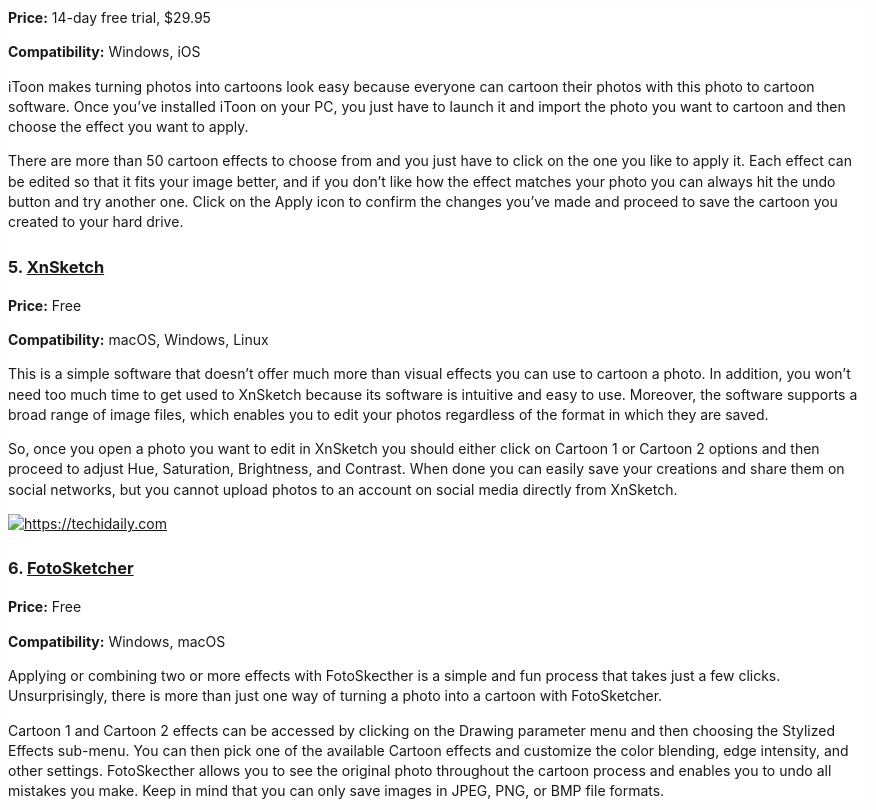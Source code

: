 **Price:** 14-day free trial, $29.95

**Compatibility:** Windows, iOS

iToon makes turning photos into cartoons look easy because everyone can cartoon their photos with this photo to cartoon software. Once you’ve installed iToon on your PC, you just have to launch it and import the photo you want to cartoon and then choose the effect you want to apply.

There are more than 50 cartoon effects to choose from and you just have to click on the one you like to apply it. Each effect can be edited so that it fits your image better, and if you don’t like how the effect matches your photo you can always hit the undo button and try another one. Click on the Apply icon to confirm the changes you’ve made and proceed to save the cartoon you created to your hard drive.

### 5\. [XnSketch](https://www.xnview.com/en/xnsketch/)

**Price:** Free

**Compatibility:** macOS, Windows, Linux

This is a simple software that doesn’t offer much more than visual effects you can use to cartoon a photo. In addition, you won’t need too much time to get used to XnSketch because its software is intuitive and easy to use. Moreover, the software supports a broad range of image files, which enables you to edit your photos regardless of the format in which they are saved.

So, once you open a photo you want to edit in XnSketch you should either click on Cartoon 1 or Cartoon 2 options and then proceed to adjust Hue, Saturation, Brightness, and Contrast. When done you can easily save your creations and share them on social networks, but you cannot upload photos to an account on social media directly from XnSketch.






<a href="https://aligracehair.sjv.io/c/5597632/2135413/19272" target="_top" id="2135413">
  <img src="//a.impactradius-go.com/display-ad/19272-2135413" border="0" alt="https://techidaily.com" width="300" height="90"/>
</a>
<img height="0" width="0" src="https://aligracehair.sjv.io/i/5597632/2135413/19272" style="position:absolute;visibility:hidden;" border="0" />





### 6\. [FotoSketcher](https://fotosketcher.com/)

**Price:** Free

**Compatibility:** Windows, macOS

Applying or combining two or more effects with FotoSkecther is a simple and fun process that takes just a few clicks. Unsurprisingly, there is more than just one way of turning a photo into a cartoon with FotoSketcher.

Cartoon 1 and Cartoon 2 effects can be accessed by clicking on the Drawing parameter menu and then choosing the Stylized Effects sub-menu. You can then pick one of the available Cartoon effects and customize the color blending, edge intensity, and other settings. FotoSkecther allows you to see the original photo throughout the cartoon process and enables you to undo all mistakes you make. Keep in mind that you can only save images in JPEG, PNG, or BMP file formats.
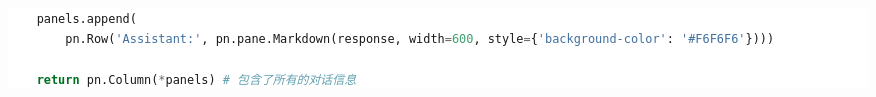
 ```python
    panels.append(
        pn.Row('Assistant:', pn.pane.Markdown(response, width=600, style={'background-color': '#F6F6F6'})))
 
    return pn.Column(*panels) # 包含了所有的对话信息
```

◆ **Problem statement**:
Could you write out, exactly as they stand, only the lines above that begin at the line with "There are more" and stop after the line with "Applying or combining"?

◆ **Answer box**:
There are more than 50 cartoon effects to choose from and you just have to click on the one you like to apply it. Each effect can be edited so that it fits your image better, and if you don’t like how the effect matches your photo you can always hit the undo button and try another one. Click on the Apply icon to confirm the changes you’ve made and proceed to save the cartoon you created to your hard drive.

### 5\. [XnSketch](https://www.xnview.com/en/xnsketch/)

**Price:** Free

**Compatibility:** macOS, Windows, Linux

This is a simple software that doesn’t offer much more than visual effects you can use to cartoon a photo. In addition, you won’t need too much time to get used to XnSketch because its software is intuitive and easy to use. Moreover, the software supports a broad range of image files, which enables you to edit your photos regardless of the format in which they are saved.

So, once you open a photo you want to edit in XnSketch you should either click on Cartoon 1 or Cartoon 2 options and then proceed to adjust Hue, Saturation, Brightness, and Contrast. When done you can easily save your creations and share them on social networks, but you cannot upload photos to an account on social media directly from XnSketch.






<a href="https://aligracehair.sjv.io/c/5597632/2135413/19272" target="_top" id="2135413">
  <img src="//a.impactradius-go.com/display-ad/19272-2135413" border="0" alt="https://techidaily.com" width="300" height="90"/>
</a>
<img height="0" width="0" src="https://aligracehair.sjv.io/i/5597632/2135413/19272" style="position:absolute;visibility:hidden;" border="0" />





### 6\. [FotoSketcher](https://fotosketcher.com/)

**Price:** Free

**Compatibility:** Windows, macOS

Applying or combining two or more effects with FotoSkecther is a simple and fun process that takes just a few clicks. Unsurprisingly, there is more than just one way of turning a photo into a cartoon with FotoSketcher.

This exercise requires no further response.